A vibrant, summery pasta featuring zucchini, yellow squash, and ripe tomatoes with olive oil, garlic, and fresh basil.

# What You Need:

→ Pasta

01 - 12 oz penne or fusilli pasta

→ Vegetables

02 - 1 medium zucchini, sliced into half-moons
03 - 1 medium yellow squash, sliced into half-moons
04 - 2 cups cherry or grape tomatoes, halved
05 - 2 tablespoons extra virgin olive oil
06 - 3 cloves garlic, minced

→ Herbs & Seasoning

07 - 1/2 teaspoon kosher salt, plus more for pasta water
08 - 1/4 teaspoon freshly ground black pepper
09 - 1/4 cup fresh basil leaves, sliced, plus extra for garnish
10 - 1/4 teaspoon red pepper flakes, optional

→ Finishing

11 - 1/3 cup grated Parmesan cheese, optional
12 - Lemon zest for garnish, optional

# How-To:

01 - Bring a large pot of salted water to a boil. Cook the pasta according to package instructions until al dente. Reserve 1/2 cup of pasta water, then drain and set aside.
02 - While the pasta cooks, heat olive oil in a large skillet over medium heat. Add the garlic and sauté for 1 minute until fragrant, but not browned.
03 - Add the zucchini and yellow squash. Cook, stirring occasionally, for 4 to 5 minutes until slightly tender.
04 - Add the tomatoes, salt, black pepper, and red pepper flakes if using.

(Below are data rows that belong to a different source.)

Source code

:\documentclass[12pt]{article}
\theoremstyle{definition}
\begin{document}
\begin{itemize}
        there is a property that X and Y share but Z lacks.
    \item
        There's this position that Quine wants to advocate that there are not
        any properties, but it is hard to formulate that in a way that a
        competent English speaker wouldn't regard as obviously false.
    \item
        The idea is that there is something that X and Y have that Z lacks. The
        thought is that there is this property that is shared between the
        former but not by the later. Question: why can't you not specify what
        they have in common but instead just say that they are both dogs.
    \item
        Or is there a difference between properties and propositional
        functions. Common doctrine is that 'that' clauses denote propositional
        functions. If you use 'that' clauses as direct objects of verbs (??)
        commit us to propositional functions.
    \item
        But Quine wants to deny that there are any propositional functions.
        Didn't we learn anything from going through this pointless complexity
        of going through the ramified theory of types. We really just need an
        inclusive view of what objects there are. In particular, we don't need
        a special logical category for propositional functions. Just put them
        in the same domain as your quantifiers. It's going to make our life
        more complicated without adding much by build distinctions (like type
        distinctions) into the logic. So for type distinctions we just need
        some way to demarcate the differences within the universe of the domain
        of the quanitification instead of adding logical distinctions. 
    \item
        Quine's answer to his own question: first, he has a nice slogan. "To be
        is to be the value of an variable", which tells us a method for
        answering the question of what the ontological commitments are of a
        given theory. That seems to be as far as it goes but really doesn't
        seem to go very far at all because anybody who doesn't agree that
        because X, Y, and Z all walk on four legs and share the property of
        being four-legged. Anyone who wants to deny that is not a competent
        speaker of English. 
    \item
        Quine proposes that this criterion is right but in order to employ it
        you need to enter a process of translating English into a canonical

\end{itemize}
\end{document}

Cook for another 3 to 4 minutes until the tomatoes soften and release their juices.
05 - Reduce heat to low. Add the cooked pasta to the skillet with the vegetables. Toss to combine, adding reserved pasta water as needed for a silky sauce.
06 - Stir in fresh basil and Parmesan cheese if using. Taste and adjust seasoning as needed.
07 - Transfer to serving bowls. Garnish with additional basil and lemon zest if desired.

# Expert Advice:

01 -
  • It tastes like summer without feeling heavy or complicated.
  • You can throw in whatever vegetables are begging to be used before they wilt.
  • The tomatoes create their own light sauce without any cream or butter.
  • It comes together faster than ordering takeout and feels infinitely better.
02 -
  • Reserve that pasta water before you drain; it's the secret to a sauce that clings instead of puddles at the bottom of the bowl.
  • Don't overcook the zucchini or it turns into wet mush that falls apart and makes the whole dish watery.
  • Add the basil at the very end so it stays bright and doesn't turn black from too much heat.
03 -
  • Use the ripest tomatoes you can find; their sweetness makes or breaks the sauce.
  • Don't skip the lemon zest; it brightens the whole dish in a way that's hard to describe but impossible to miss.
  • If you want it creamier, stir in a few spoonfuls of ricotta or mascarpone at the end instead of Parmesan.